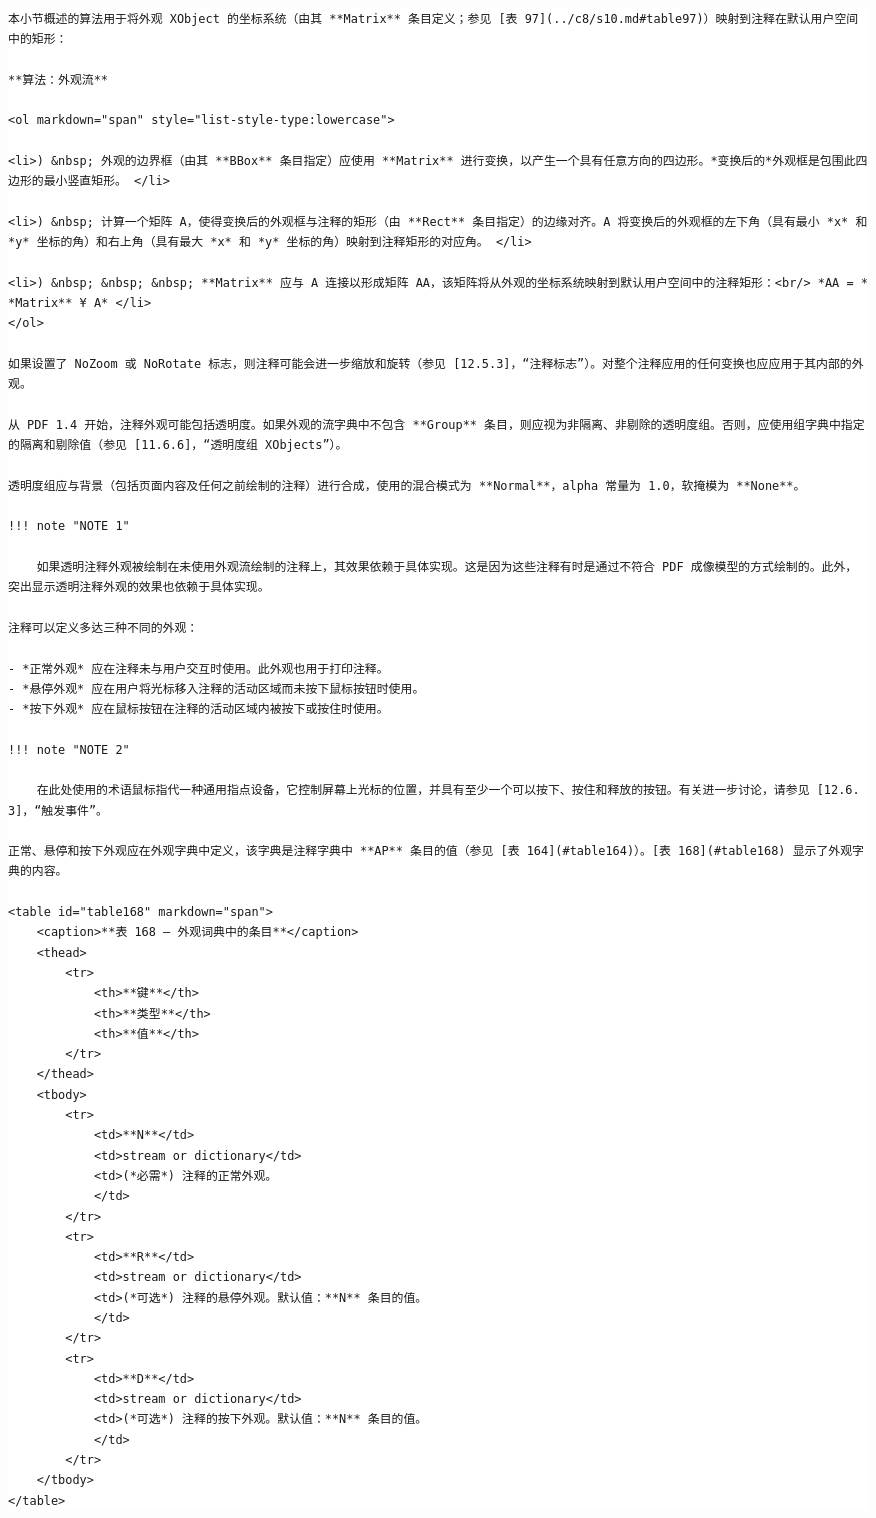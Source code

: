    本小节概述的算法用于将外观 XObject 的坐标系统（由其 **Matrix** 条目定义；参见 [表 97](../c8/s10.md#table97)）映射到注释在默认用户空间中的矩形：
    
    **算法：外观流**
    
    <ol markdown="span" style="list-style-type:lowercase">
    
    <li>) &nbsp; 外观的边界框（由其 **BBox** 条目指定）应使用 **Matrix** 进行变换，以产生一个具有任意方向的四边形。*变换后的*外观框是包围此四边形的最小竖直矩形。 </li>
    
    <li>) &nbsp; 计算一个矩阵 A，使得变换后的外观框与注释的矩形（由 **Rect** 条目指定）的边缘对齐。A 将变换后的外观框的左下角（具有最小 *x* 和 *y* 坐标的角）和右上角（具有最大 *x* 和 *y* 坐标的角）映射到注释矩形的对应角。 </li>
    
    <li>) &nbsp; &nbsp; &nbsp; **Matrix** 应与 A 连接以形成矩阵 AA，该矩阵将从外观的坐标系统映射到默认用户空间中的注释矩形：<br/> *AA = **Matrix** ¥ A* </li>
    </ol>
    
    如果设置了 NoZoom 或 NoRotate 标志，则注释可能会进一步缩放和旋转（参见 [12.5.3]，“注释标志”）。对整个注释应用的任何变换也应应用于其内部的外观。
    
    从 PDF 1.4 开始，注释外观可能包括透明度。如果外观的流字典中不包含 **Group** 条目，则应视为非隔离、非剔除的透明度组。否则，应使用组字典中指定的隔离和剔除值（参见 [11.6.6]，“透明度组 XObjects”）。
    
    透明度组应与背景（包括页面内容及任何之前绘制的注释）进行合成，使用的混合模式为 **Normal**，alpha 常量为 1.0，软掩模为 **None**。
    
    !!! note "NOTE 1"
    
        如果透明注释外观被绘制在未使用外观流绘制的注释上，其效果依赖于具体实现。这是因为这些注释有时是通过不符合 PDF 成像模型的方式绘制的。此外，突出显示透明注释外观的效果也依赖于具体实现。
    
    注释可以定义多达三种不同的外观：
    
    - *正常外观* 应在注释未与用户交互时使用。此外观也用于打印注释。
    - *悬停外观* 应在用户将光标移入注释的活动区域而未按下鼠标按钮时使用。
    - *按下外观* 应在鼠标按钮在注释的活动区域内被按下或按住时使用。
    
    !!! note "NOTE 2"
    
        在此处使用的术语鼠标指代一种通用指点设备，它控制屏幕上光标的位置，并具有至少一个可以按下、按住和释放的按钮。有关进一步讨论，请参见 [12.6.3]，“触发事件”。
    
    正常、悬停和按下外观应在外观字典中定义，该字典是注释字典中 **AP** 条目的值（参见 [表 164](#table164)）。[表 168](#table168) 显示了外观字典的内容。

    <table id="table168" markdown="span">
        <caption>**表 168 – 外观词典中的条目**</caption>
        <thead>
            <tr>
                <th>**键**</th>
                <th>**类型**</th>
                <th>**值**</th>
            </tr>
        </thead>
        <tbody>
            <tr>
                <td>**N**</td>
                <td>stream or dictionary</td>
                <td>(*必需*) 注释的正常外观。
                </td>
            </tr>
            <tr>
                <td>**R**</td>
                <td>stream or dictionary</td>
                <td>(*可选*) 注释的悬停外观。默认值：**N** 条目的值。
                </td>
            </tr>
            <tr>
                <td>**D**</td>
                <td>stream or dictionary</td>
                <td>(*可选*) 注释的按下外观。默认值：**N** 条目的值。
                </td>
            </tr>
        </tbody>
    </table>
    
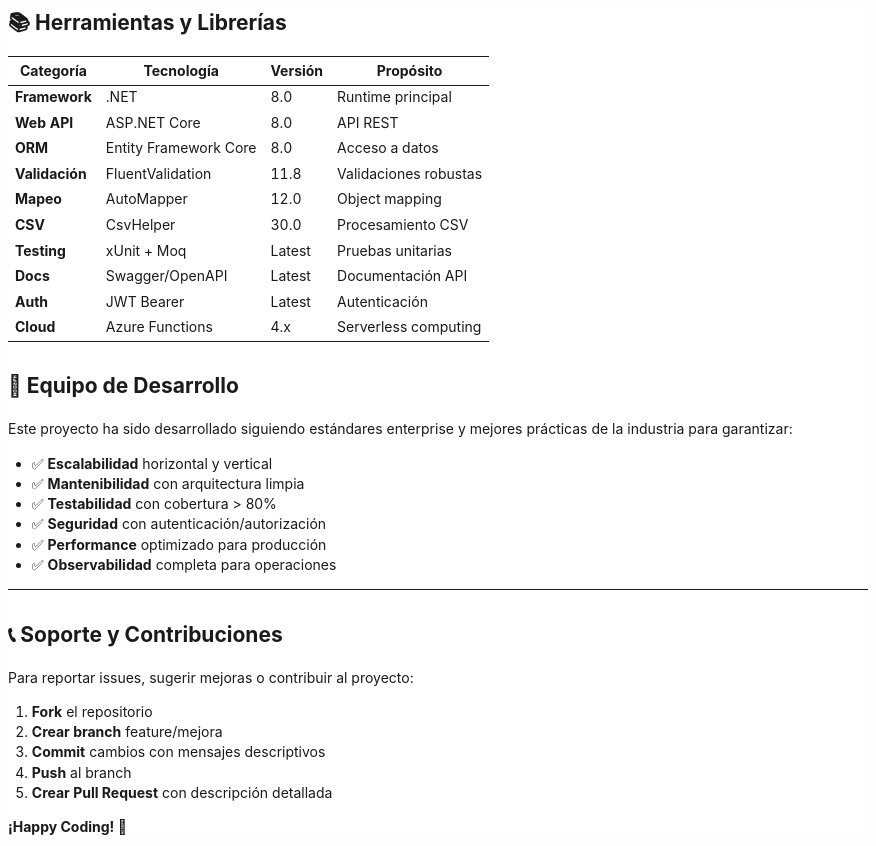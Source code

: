 ## 📚 Herramientas y Librerías

| Categoría | Tecnología | Versión | Propósito |
|-----------|------------|---------|-----------|
| **Framework** | .NET | 8.0 | Runtime principal |
| **Web API** | ASP.NET Core | 8.0 | API REST |
| **ORM** | Entity Framework Core | 8.0 | Acceso a datos |
| **Validación** | FluentValidation | 11.8 | Validaciones robustas |
| **Mapeo** | AutoMapper | 12.0 | Object mapping |
| **CSV** | CsvHelper | 30.0 | Procesamiento CSV |
| **Testing** | xUnit + Moq | Latest | Pruebas unitarias |
| **Docs** | Swagger/OpenAPI | Latest | Documentación API |
| **Auth** | JWT Bearer | Latest | Autenticación |
| **Cloud** | Azure Functions | 4.x | Serverless computing |

## 👥 Equipo de Desarrollo

Este proyecto ha sido desarrollado siguiendo estándares enterprise y mejores prácticas de la industria para garantizar:

- ✅ **Escalabilidad** horizontal y vertical
- ✅ **Mantenibilidad** con arquitectura limpia
- ✅ **Testabilidad** con cobertura > 80%
- ✅ **Seguridad** con autenticación/autorización
- ✅ **Performance** optimizado para producción
- ✅ **Observabilidad** completa para operaciones

---

## 📞 Soporte y Contribuciones

Para reportar issues, sugerir mejoras o contribuir al proyecto:

1. **Fork** el repositorio
2. **Crear branch** feature/mejora
3. **Commit** cambios con mensajes descriptivos
4. **Push** al branch
5. **Crear Pull Request** con descripción detallada

**¡Happy Coding! 🚀**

○ ○ ○ ○ ○

**EXERCISE PROMPT:**
Retype the records above, but only those lines that fall between the line containing "- ✅ **Seguridad**" and the line containing "4. **Push** al branch", with both of those lines included, exactly as written.

**REPLY TO THE TASK:**
- ✅ **Seguridad** con autenticación/autorización
- ✅ **Performance** optimizado para producción
- ✅ **Observabilidad** completa para operaciones

---

## 📞 Soporte y Contribuciones

Para reportar issues, sugerir mejoras o contribuir al proyecto:

1. **Fork** el repositorio
2. **Crear branch** feature/mejora
3. **Commit** cambios con mensajes descriptivos
4. **Push** al branch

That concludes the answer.